(Data extracted from a collection)
______
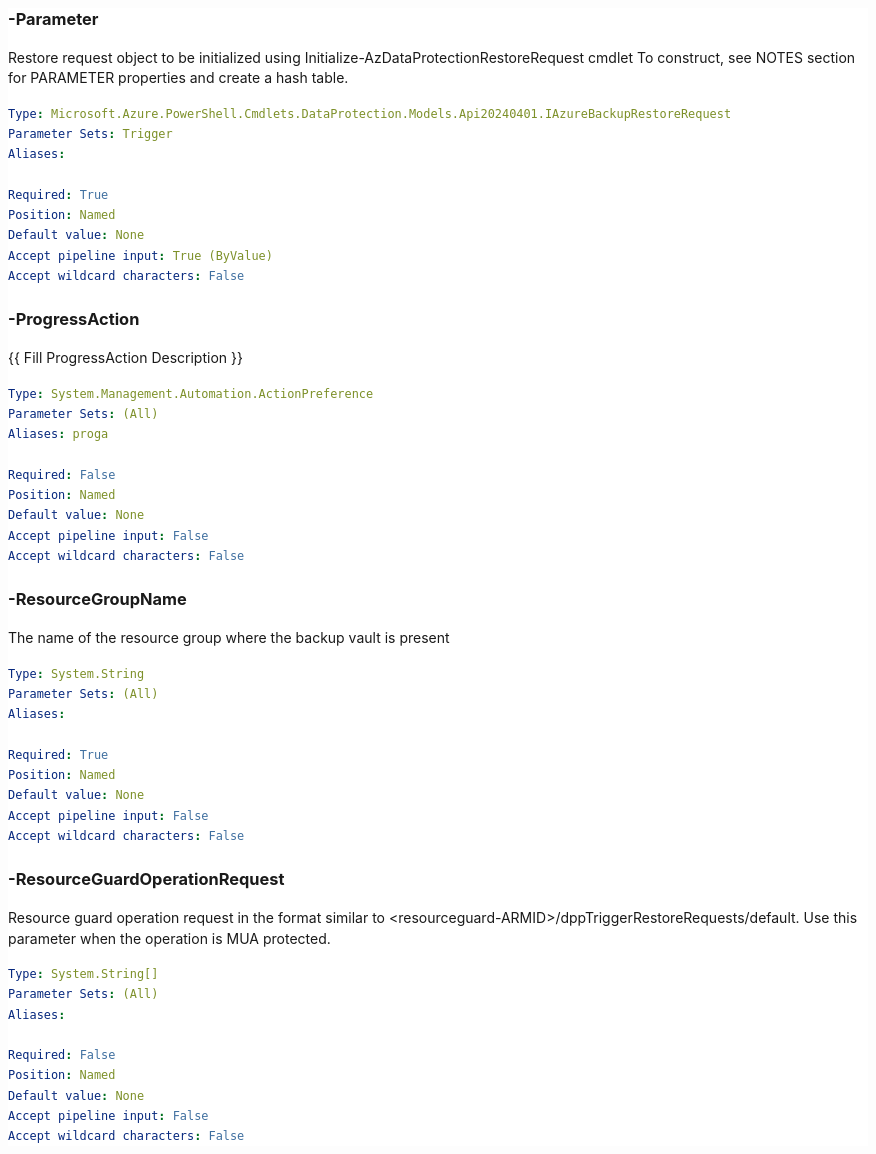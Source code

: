 ### -Parameter
Restore request object to be initialized using Initialize-AzDataProtectionRestoreRequest cmdlet
To construct, see NOTES section for PARAMETER properties and create a hash table.

```yaml
Type: Microsoft.Azure.PowerShell.Cmdlets.DataProtection.Models.Api20240401.IAzureBackupRestoreRequest
Parameter Sets: Trigger
Aliases:

Required: True
Position: Named
Default value: None
Accept pipeline input: True (ByValue)
Accept wildcard characters: False
```

### -ProgressAction
{{ Fill ProgressAction Description }}

```yaml
Type: System.Management.Automation.ActionPreference
Parameter Sets: (All)
Aliases: proga

Required: False
Position: Named
Default value: None
Accept pipeline input: False
Accept wildcard characters: False
```

### -ResourceGroupName
The name of the resource group where the backup vault is present

```yaml
Type: System.String
Parameter Sets: (All)
Aliases:

Required: True
Position: Named
Default value: None
Accept pipeline input: False
Accept wildcard characters: False
```

### -ResourceGuardOperationRequest
Resource guard operation request in the format similar to \<resourceguard-ARMID\>/dppTriggerRestoreRequests/default.
Use this parameter when the operation is MUA protected.

```yaml
Type: System.String[]
Parameter Sets: (All)
Aliases:

Required: False
Position: Named
Default value: None
Accept pipeline input: False
Accept wildcard characters: False
```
______
Problem to work on: There is a run of lines above from the one with "The name of" to the one with "### -ResourceGuardOperationRequest"; print exactly that run, both ends included, and nothing else.

Answer box:
The name of the resource group where the backup vault is present

```yaml
Type: System.String
Parameter Sets: (All)
Aliases:

Required: True
Position: Named
Default value: None
Accept pipeline input: False
Accept wildcard characters: False
```

### -ResourceGuardOperationRequest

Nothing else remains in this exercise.